Expression associated with political misinformation established in 2017

Spicer at the press briefing

"Alternative facts" was a phrase used by U.S. Counselor to the President Kellyanne Conway during a Meet the Press interview on January 22, 2017, in which she defended White House Press Secretary Sean Spicer's false statement about the attendance numbers at Donald Trump's first inauguration as President of the United States. When pressed during the interview with Chuck Todd to explain why Spicer would "utter a provable falsehood", Conway stated that Spicer was giving "alternative facts". Todd responded, "Look, alternative facts are not facts. They're falsehoods."

Conway's use of the phrase "alternative facts" for demonstrable falsehoods was widely mocked on social media and sharply criticized by journalists and media organizations, including Dan Rather, Jill Abramson, and the Public Relations Society of America.

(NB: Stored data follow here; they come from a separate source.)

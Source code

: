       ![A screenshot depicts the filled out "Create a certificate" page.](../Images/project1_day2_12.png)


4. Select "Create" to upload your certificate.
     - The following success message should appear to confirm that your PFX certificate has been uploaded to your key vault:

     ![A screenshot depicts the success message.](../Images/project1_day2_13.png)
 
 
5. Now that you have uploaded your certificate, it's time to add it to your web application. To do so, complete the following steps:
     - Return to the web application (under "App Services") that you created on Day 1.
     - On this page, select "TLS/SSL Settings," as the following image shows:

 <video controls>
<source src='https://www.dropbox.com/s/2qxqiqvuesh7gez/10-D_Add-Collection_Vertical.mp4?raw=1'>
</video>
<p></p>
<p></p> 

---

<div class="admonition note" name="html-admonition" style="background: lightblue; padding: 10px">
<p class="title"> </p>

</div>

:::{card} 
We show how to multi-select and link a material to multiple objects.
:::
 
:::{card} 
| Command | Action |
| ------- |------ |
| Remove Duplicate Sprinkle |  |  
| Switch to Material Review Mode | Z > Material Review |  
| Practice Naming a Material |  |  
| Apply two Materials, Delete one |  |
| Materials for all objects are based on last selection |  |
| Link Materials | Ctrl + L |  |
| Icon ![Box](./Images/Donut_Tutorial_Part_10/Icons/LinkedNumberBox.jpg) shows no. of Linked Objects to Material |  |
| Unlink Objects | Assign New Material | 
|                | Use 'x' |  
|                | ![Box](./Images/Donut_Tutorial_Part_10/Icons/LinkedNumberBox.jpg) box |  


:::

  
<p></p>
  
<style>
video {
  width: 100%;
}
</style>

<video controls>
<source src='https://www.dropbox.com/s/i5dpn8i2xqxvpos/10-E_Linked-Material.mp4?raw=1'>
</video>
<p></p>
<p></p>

The phrase was extensively described as Orwellian, particularly in reference to the term doublethink. Within four days of the interview, sales of George Orwell's novel Nineteen Eighty-Four had increased 95-fold, which The New York Times and others attributed to Conway's use of the phrase, making it the number-one bestseller on Amazon.com.

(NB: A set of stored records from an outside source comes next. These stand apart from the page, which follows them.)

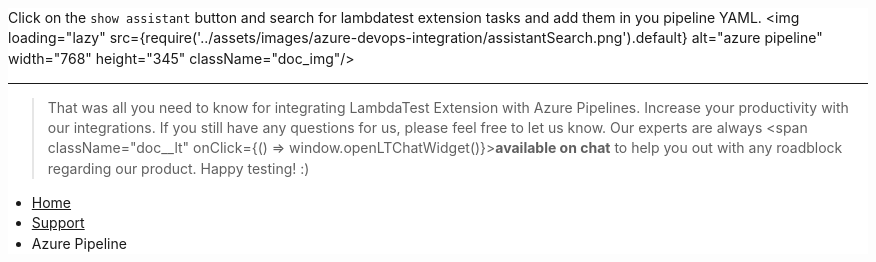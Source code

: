 Click on the ```show assistant``` button and search for lambdatest extension tasks and add them in you pipeline YAML.
<img loading="lazy" src={require('../assets/images/azure-devops-integration/assistantSearch.png').default} alt="azure pipeline" width="768" height="345" className="doc_img"/>

* * *

> That was all you need to know for integrating LambdaTest Extension with Azure Pipelines. Increase your productivity with our integrations. If you still have any questions for us, please feel free to let us know. Our experts are always <span className="doc__lt" onClick={() => window.openLTChatWidget()}>**available on chat**</span> to help you out with any roadblock regarding our product. Happy testing! :)

<nav aria-label="breadcrumbs">
  <ul className="breadcrumbs">
    <li className="breadcrumbs__item">
      <a className="breadcrumbs__link" href="https://www.lambdatest.com">
        Home
      </a>
    </li>
    <li className="breadcrumbs__item">
      <a className="breadcrumbs__link" target="_self" href="https://www.lambdatest.com/support/docs/">
        Support
      </a>
    </li>
    <li className="breadcrumbs__item breadcrumbs__item--active">
      <span className="breadcrumbs__link">
        Azure Pipeline
      </span>
    </li>
  </ul>
</nav>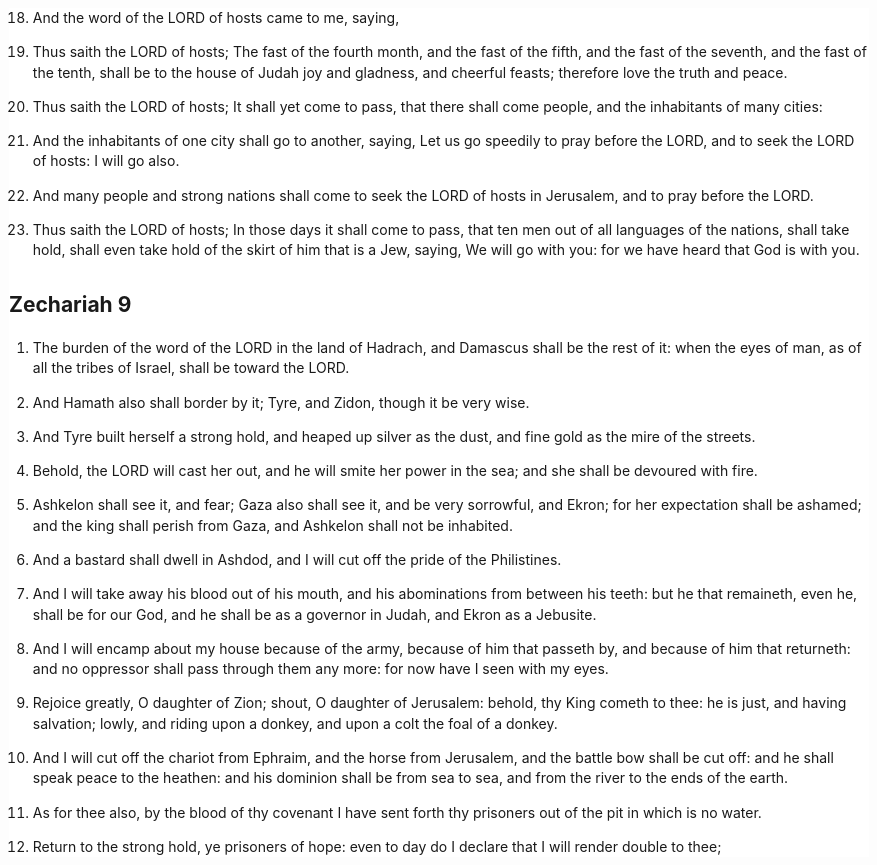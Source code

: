 18. And the word of the LORD of hosts came to me, saying,

19. Thus saith the LORD of hosts; The fast of the fourth month, and the fast of the fifth, and the fast of the seventh, and the fast of the tenth, shall be to the house of Judah joy and gladness, and cheerful feasts; therefore love the truth and peace. 

20. Thus saith the LORD of hosts; It shall yet come to pass, that there shall come people, and the inhabitants of many cities:

21. And the inhabitants of one city shall go to another, saying, Let us go speedily to pray before the LORD, and to seek the LORD of hosts: I will go also. 

22. And many people and strong nations shall come to seek the LORD of hosts in Jerusalem, and to pray before the LORD. 

23. Thus saith the LORD of hosts; In those days it shall come to pass, that ten men out of all languages of the nations, shall take hold, shall even take hold of the skirt of him that is a Jew, saying, We will go with you: for we have heard that God is with you.

## Zechariah 9

1. The burden of the word of the LORD in the land of Hadrach, and Damascus shall be the rest of it: when the eyes of man, as of all the tribes of Israel, shall be toward the LORD.

2. And Hamath also shall border by it; Tyre, and Zidon, though it be very wise.

3. And Tyre built herself a strong hold, and heaped up silver as the dust, and fine gold as the mire of the streets.

4. Behold, the LORD will cast her out, and he will smite her power in the sea; and she shall be devoured with fire.

5. Ashkelon shall see it, and fear; Gaza also shall see it, and be very sorrowful, and Ekron; for her expectation shall be ashamed; and the king shall perish from Gaza, and Ashkelon shall not be inhabited.

6. And a bastard shall dwell in Ashdod, and I will cut off the pride of the Philistines.

7. And I will take away his blood out of his mouth, and his abominations from between his teeth: but he that remaineth, even he, shall be for our God, and he shall be as a governor in Judah, and Ekron as a Jebusite. 

8. And I will encamp about my house because of the army, because of him that passeth by, and because of him that returneth: and no oppressor shall pass through them any more: for now have I seen with my eyes.

9. Rejoice greatly, O daughter of Zion; shout, O daughter of Jerusalem: behold, thy King cometh to thee: he is just, and having salvation; lowly, and riding upon a donkey, and upon a colt the foal of a donkey. 

10. And I will cut off the chariot from Ephraim, and the horse from Jerusalem, and the battle bow shall be cut off: and he shall speak peace to the heathen: and his dominion shall be from sea to sea, and from the river to the ends of the earth.

11. As for thee also, by the blood of thy covenant I have sent forth thy prisoners out of the pit in which is no water. 

12. Return to the strong hold, ye prisoners of hope: even to day do I declare that I will render double to thee;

In a later article written by Olivia Nuzzi, Conway defended her choice of words where she reportedly stated, "Two plus two is four. Three plus one is four. Partly cloudy, partly sunny. Glass half full, glass half empty. Those are alternative facts." Conway went on to clarify that the phrase was intended to refer to "additional facts and alternative information," suggesting that there could be multiple interpretations of a given set of data.

==Background==

On January 21, 2017, while White House Press Secretary Sean Spicer held his first press briefing, he accused the media of deliberately underestimating the size of the crowd for President Trump's first inaugural ceremony the day before and stated that the ceremony had drawn the "largest audience to ever witness an inauguration – period – both in person and around the globe". According to rapid transit ridership data and photographic evidence, Spicer's claims and allegations were false. Aerial images showed that the turnout for Trump's inauguration was lower than the turnout for the 2009 inauguration of Barack Obama. Spicer claimed that 420,000 people rode the D.C. Metro on inauguration day 2017, compared to 317,000 in 2013. He did not offer a source for his claim, or clarify the time periods being compared. Actual ridership figures between midnight and 11 AM were 193,000 in 2017 and 317,000 in 2013. Full-day ridership was 570,557 in 2017 and 782,000 in 2013.

| Date | Actual ridership (WMATA) |  | Suggested ridership (Sean Spicer) |
| Morning | Full day |
| January 20, 2005 Inauguration of George W. Bush | 197,000 | 575,069 | —N/a |
| January 20, 2009 First inauguration of Barack Obama | 513,000 | 1,120,000 | —N/a |
| January 21, 2013 Second inauguration of Barack Obama | 317,000 | 782,000 | 317,000 |
| January 20, 2017 First inauguration of Donald Trump | 193,000 | 570,557 | 420,000 |

Spicer also gave incorrect information about the use of white ground coverings during the inauguration. He stated that they were used for the first time during the Trump inauguration and were to blame for a visual effect that made the audience look smaller. The white ground coverings, however, had been used in 2013 when Obama was sworn in for the second term. Spicer did not take questions from the media at the press briefing.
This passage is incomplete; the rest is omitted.